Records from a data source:
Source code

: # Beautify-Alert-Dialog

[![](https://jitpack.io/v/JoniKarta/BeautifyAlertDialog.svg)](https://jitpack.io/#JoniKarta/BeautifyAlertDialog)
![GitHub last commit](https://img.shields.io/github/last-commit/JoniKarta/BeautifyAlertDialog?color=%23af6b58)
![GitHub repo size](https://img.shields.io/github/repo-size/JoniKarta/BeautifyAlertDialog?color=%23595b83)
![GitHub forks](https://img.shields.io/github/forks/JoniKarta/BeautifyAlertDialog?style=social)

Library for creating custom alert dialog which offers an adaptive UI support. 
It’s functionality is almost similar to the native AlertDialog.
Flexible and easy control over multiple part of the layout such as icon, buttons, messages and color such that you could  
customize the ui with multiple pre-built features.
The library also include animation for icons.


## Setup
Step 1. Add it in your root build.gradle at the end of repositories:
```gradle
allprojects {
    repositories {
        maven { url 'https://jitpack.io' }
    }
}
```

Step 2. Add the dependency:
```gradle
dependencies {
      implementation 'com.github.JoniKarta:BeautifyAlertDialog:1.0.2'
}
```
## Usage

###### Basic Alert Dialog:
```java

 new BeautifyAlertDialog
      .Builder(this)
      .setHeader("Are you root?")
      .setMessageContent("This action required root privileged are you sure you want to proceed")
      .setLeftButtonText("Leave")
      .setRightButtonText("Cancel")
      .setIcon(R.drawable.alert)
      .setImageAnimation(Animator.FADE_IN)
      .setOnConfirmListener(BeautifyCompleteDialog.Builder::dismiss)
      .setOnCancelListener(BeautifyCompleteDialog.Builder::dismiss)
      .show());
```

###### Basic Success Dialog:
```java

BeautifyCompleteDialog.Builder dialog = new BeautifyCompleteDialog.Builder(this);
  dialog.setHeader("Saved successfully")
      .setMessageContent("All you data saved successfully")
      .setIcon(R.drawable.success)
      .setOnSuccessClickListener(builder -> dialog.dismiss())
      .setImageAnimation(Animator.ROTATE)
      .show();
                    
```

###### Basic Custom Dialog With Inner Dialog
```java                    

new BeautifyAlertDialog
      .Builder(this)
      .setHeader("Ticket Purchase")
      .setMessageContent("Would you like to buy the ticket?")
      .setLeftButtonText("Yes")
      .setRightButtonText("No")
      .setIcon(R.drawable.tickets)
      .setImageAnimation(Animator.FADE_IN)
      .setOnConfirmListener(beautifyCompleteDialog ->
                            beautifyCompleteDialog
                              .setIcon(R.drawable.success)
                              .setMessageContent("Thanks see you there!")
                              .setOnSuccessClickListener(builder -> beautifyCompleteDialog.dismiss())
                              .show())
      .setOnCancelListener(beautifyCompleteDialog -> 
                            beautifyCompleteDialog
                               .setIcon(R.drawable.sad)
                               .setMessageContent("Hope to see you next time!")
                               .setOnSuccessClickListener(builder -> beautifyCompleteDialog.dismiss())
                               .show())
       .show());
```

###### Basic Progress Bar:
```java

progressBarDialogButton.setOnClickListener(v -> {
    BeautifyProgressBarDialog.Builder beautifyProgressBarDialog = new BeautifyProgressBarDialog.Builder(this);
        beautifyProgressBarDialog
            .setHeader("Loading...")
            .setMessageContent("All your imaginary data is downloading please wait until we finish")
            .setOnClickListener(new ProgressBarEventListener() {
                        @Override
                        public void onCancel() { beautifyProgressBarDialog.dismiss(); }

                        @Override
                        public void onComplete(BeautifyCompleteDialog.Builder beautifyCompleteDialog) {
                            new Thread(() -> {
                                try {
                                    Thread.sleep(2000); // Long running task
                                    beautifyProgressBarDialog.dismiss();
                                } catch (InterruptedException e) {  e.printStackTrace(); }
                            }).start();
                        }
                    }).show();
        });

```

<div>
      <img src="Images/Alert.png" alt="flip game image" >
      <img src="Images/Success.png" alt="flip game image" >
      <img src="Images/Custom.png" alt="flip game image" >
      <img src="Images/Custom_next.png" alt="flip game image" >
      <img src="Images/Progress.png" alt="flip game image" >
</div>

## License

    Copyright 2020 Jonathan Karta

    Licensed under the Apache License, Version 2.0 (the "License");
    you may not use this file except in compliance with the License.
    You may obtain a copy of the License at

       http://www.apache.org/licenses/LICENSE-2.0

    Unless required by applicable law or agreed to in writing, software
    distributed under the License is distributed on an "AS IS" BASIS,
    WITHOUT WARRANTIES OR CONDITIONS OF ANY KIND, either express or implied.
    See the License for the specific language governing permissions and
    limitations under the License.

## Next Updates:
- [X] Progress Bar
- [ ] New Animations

> **ACTIVITY**: Take every line from the data that contains the word "setLeftButtonText".

> **RESULT**:
      .setLeftButtonText("Leave")
      .setLeftButtonText("Yes")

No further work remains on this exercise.